● WHAT TO PRODUCE:
Give back an exact copy of the lines in the records below, from the line that has "Daca \(a \leq" through the line that has "connections in the", and nothing besides.

#### RECORDS FOR THE TASK

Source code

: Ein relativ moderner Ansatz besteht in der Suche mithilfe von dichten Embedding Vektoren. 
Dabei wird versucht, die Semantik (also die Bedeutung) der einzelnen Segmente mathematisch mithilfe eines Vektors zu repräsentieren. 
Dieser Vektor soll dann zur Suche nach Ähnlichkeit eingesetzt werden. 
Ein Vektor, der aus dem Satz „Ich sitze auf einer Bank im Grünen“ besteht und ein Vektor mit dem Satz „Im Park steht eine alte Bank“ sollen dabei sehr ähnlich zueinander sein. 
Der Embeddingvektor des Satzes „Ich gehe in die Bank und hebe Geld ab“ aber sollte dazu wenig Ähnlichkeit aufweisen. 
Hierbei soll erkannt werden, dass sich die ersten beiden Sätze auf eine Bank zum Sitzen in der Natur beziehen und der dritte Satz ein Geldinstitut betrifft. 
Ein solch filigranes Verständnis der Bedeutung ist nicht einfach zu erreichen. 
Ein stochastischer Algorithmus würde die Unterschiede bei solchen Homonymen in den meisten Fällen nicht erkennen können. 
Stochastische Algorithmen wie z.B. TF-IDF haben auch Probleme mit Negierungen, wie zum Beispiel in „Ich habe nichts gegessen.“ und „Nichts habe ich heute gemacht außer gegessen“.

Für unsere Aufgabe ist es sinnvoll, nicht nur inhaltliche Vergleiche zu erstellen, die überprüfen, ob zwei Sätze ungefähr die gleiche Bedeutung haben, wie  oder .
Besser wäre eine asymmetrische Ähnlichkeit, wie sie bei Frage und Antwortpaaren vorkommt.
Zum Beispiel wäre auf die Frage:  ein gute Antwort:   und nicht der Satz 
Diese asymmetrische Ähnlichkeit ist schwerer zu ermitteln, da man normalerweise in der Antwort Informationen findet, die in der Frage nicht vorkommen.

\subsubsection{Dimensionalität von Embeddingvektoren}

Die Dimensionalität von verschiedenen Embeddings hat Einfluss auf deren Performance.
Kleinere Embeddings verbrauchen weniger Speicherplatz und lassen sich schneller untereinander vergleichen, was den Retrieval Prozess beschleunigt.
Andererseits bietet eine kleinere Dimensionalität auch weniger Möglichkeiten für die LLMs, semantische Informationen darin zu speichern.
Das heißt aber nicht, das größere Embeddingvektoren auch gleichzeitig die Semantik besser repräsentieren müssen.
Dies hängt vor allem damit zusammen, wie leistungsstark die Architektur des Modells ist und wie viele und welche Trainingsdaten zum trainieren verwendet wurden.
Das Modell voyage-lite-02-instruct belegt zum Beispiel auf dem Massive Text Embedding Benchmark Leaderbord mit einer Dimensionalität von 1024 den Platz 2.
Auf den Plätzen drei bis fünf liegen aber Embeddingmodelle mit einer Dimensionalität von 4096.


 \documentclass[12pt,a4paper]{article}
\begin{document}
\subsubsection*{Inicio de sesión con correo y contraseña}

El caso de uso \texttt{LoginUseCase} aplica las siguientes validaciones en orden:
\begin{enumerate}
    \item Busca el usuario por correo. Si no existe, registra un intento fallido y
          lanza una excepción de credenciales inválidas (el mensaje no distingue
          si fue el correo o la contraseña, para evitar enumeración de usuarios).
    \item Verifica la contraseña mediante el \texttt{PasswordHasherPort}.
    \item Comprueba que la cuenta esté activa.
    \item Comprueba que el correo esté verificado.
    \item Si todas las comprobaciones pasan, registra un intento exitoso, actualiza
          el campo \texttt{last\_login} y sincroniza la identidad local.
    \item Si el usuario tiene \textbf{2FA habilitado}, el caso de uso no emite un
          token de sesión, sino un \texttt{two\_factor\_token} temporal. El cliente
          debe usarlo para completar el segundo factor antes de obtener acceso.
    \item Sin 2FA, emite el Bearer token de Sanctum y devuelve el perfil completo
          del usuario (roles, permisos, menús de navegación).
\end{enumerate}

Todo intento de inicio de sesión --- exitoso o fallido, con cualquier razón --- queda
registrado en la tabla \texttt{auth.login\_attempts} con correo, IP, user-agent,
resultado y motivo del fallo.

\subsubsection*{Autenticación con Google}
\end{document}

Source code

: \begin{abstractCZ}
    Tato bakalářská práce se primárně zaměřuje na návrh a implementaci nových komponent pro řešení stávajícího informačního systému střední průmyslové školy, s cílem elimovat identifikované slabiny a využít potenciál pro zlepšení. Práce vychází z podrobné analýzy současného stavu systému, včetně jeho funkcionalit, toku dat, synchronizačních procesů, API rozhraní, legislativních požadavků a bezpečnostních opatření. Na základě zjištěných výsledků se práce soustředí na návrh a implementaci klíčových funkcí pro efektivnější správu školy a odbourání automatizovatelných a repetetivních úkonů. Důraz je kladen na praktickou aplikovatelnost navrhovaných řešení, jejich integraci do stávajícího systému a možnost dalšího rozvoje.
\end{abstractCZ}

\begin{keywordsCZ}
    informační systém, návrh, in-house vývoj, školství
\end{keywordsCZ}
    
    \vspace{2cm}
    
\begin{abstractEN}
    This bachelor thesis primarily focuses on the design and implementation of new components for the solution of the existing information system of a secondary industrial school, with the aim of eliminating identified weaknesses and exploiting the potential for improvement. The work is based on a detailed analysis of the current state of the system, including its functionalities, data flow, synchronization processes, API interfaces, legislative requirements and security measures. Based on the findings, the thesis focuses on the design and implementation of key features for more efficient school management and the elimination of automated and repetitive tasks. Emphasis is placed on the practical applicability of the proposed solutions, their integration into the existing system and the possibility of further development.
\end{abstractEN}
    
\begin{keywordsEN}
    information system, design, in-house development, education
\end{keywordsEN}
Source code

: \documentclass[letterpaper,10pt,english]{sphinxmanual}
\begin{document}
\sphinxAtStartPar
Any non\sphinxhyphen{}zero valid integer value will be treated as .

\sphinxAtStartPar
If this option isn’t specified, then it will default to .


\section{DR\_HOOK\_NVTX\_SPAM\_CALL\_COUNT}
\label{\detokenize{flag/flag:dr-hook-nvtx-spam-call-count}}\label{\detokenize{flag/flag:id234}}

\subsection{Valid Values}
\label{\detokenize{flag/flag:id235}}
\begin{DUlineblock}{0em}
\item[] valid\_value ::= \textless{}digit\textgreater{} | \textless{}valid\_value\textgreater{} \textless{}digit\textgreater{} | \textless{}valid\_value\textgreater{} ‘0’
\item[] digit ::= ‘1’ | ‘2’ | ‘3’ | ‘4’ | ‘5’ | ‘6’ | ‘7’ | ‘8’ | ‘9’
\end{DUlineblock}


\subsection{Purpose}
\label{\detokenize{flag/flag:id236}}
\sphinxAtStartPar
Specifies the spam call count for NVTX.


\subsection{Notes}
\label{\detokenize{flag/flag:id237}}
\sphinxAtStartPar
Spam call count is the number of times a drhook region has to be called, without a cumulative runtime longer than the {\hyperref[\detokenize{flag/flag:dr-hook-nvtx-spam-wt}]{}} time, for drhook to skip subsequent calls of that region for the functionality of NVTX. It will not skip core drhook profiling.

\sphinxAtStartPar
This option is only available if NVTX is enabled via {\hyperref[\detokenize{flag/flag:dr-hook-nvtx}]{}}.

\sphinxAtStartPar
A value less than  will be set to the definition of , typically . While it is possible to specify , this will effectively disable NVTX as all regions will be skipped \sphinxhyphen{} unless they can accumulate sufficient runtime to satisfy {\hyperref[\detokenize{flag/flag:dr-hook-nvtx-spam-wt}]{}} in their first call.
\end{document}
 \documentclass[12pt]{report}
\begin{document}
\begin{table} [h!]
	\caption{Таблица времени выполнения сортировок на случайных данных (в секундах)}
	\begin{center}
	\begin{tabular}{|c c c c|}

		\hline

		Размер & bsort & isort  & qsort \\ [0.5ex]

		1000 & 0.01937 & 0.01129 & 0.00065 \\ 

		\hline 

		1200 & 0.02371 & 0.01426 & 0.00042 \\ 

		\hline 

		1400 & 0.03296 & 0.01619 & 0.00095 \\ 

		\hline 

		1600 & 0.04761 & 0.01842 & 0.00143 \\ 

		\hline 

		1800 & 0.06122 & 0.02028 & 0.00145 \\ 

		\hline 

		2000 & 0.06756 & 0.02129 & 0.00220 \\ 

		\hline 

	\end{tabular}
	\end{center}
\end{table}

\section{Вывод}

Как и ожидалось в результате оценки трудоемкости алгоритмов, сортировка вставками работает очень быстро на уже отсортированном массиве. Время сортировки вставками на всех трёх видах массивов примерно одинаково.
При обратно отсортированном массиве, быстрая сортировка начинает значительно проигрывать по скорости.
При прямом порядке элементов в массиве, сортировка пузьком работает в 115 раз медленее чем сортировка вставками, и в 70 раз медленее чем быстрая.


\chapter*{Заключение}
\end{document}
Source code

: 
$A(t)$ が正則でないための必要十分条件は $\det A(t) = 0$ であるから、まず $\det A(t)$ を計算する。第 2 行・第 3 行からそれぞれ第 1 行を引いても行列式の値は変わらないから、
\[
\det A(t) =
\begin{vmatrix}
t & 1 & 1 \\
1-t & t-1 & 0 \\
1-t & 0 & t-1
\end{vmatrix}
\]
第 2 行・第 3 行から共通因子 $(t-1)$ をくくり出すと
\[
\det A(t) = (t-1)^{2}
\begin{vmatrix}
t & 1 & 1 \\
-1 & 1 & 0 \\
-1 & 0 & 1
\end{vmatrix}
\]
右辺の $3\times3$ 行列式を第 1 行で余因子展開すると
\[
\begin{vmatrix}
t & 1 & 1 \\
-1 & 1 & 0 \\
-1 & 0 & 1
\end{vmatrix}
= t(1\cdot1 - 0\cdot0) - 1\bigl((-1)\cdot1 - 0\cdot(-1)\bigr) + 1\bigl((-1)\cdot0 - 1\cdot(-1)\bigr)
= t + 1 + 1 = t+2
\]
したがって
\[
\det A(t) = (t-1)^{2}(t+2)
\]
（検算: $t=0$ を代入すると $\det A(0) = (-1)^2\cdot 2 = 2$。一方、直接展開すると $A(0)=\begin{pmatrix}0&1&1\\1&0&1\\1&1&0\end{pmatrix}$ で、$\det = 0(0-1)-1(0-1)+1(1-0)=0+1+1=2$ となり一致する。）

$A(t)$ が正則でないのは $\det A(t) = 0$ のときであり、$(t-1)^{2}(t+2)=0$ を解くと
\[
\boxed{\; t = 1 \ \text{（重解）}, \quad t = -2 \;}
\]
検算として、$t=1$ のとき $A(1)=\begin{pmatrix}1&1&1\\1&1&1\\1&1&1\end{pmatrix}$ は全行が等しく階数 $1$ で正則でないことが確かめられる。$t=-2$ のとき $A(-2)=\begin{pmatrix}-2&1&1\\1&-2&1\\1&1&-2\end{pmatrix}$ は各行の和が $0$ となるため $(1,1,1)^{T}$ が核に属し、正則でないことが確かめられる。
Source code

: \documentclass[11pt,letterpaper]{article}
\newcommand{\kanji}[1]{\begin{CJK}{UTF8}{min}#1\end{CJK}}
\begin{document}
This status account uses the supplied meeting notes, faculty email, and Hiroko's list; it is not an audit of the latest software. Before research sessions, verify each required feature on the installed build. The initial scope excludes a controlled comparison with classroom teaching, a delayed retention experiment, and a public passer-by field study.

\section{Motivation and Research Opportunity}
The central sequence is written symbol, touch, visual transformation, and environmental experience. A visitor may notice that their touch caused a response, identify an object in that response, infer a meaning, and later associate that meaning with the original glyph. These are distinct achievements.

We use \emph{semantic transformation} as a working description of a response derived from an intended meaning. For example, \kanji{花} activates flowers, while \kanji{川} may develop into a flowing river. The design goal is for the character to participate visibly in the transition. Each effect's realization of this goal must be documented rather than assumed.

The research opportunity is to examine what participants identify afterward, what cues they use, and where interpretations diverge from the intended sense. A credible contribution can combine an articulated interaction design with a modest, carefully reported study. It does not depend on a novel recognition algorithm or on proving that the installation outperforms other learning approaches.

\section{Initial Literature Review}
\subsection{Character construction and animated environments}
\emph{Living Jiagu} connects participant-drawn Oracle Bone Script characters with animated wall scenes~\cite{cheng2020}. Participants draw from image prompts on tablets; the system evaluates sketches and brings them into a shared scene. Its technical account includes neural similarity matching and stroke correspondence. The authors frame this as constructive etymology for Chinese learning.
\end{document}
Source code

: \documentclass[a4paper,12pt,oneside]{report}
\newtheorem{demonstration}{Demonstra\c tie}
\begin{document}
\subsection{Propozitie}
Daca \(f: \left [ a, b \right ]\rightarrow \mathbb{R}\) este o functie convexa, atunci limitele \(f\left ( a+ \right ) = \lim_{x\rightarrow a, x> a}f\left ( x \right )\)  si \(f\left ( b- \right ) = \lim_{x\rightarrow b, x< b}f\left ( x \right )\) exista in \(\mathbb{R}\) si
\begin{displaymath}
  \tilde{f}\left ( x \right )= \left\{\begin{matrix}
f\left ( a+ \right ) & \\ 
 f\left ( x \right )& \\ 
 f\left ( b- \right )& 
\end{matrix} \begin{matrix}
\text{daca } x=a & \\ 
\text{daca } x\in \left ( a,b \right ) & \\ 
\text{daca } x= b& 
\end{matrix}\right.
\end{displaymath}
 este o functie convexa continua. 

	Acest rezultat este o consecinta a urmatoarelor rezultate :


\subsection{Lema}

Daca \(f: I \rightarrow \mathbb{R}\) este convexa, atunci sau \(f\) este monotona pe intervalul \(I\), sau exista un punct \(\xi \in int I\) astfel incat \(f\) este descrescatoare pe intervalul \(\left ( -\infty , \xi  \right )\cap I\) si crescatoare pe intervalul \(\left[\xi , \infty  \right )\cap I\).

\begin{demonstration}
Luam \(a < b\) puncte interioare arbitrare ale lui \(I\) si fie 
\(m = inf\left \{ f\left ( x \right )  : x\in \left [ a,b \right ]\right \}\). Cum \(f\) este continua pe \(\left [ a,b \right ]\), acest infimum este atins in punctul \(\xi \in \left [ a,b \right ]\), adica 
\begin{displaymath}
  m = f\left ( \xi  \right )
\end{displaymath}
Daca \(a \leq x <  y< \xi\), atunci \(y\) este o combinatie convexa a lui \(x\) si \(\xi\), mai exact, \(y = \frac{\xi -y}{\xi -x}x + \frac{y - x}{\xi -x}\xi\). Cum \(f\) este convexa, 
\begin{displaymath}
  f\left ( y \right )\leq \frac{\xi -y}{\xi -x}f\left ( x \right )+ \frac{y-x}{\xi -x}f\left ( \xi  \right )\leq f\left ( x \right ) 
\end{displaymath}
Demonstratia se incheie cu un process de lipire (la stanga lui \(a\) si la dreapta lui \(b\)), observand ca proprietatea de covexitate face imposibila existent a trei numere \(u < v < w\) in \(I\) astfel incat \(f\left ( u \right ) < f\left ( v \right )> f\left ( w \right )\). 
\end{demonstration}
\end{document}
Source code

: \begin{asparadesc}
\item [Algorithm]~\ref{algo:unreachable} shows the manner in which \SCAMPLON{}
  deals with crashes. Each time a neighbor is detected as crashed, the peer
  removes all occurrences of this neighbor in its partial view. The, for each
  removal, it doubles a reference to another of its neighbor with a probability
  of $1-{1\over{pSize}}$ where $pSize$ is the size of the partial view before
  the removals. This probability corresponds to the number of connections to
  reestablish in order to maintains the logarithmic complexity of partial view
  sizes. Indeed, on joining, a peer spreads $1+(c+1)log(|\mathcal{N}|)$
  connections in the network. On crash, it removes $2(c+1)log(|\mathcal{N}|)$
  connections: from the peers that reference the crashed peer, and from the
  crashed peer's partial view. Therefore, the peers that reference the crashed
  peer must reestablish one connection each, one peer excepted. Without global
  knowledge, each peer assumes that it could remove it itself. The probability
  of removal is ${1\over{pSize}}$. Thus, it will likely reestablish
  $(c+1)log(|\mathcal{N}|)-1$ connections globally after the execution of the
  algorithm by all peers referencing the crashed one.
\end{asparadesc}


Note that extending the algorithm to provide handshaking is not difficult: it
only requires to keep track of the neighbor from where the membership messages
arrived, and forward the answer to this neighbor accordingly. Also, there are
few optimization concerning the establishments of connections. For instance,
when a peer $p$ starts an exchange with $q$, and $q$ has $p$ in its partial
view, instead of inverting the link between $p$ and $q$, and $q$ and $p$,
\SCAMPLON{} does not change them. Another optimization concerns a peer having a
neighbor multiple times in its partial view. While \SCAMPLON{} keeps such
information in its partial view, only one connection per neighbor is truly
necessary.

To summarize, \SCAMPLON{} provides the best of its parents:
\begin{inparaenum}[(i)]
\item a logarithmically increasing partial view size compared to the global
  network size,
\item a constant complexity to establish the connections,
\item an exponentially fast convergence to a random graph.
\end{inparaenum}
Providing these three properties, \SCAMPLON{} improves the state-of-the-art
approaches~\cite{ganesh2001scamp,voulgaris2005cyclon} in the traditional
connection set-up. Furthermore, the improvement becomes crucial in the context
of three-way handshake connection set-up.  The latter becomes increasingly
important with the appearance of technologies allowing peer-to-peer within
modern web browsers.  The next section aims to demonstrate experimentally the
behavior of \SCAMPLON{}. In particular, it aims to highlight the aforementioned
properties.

########

● FINISHED EXERCISE:
Daca \(a \leq x <  y< \xi\), atunci \(y\) este o combinatie convexa a lui \(x\) si \(\xi\), mai exact, \(y = \frac{\xi -y}{\xi -x}x + \frac{y - x}{\xi -x}\xi\). Cum \(f\) este convexa, 
\begin{displaymath}
  f\left ( y \right )\leq \frac{\xi -y}{\xi -x}f\left ( x \right )+ \frac{y-x}{\xi -x}f\left ( \xi  \right )\leq f\left ( x \right ) 
\end{displaymath}
Demonstratia se incheie cu un process de lipire (la stanga lui \(a\) si la dreapta lui \(b\)), observand ca proprietatea de covexitate face imposibila existent a trei numere \(u < v < w\) in \(I\) astfel incat \(f\left ( u \right ) < f\left ( v \right )> f\left ( w \right )\). 
\end{demonstration}
\end{document}
Source code

: \begin{asparadesc}
\item [Algorithm]~\ref{algo:unreachable} shows the manner in which \SCAMPLON{}
  deals with crashes. Each time a neighbor is detected as crashed, the peer
  removes all occurrences of this neighbor in its partial view. The, for each
  removal, it doubles a reference to another of its neighbor with a probability
  of $1-{1\over{pSize}}$ where $pSize$ is the size of the partial view before
  the removals. This probability corresponds to the number of connections to
  reestablish in order to maintains the logarithmic complexity of partial view
  sizes. Indeed, on joining, a peer spreads $1+(c+1)log(|\mathcal{N}|)$
  connections in the network. On crash, it removes $2(c+1)log(|\mathcal{N}|)$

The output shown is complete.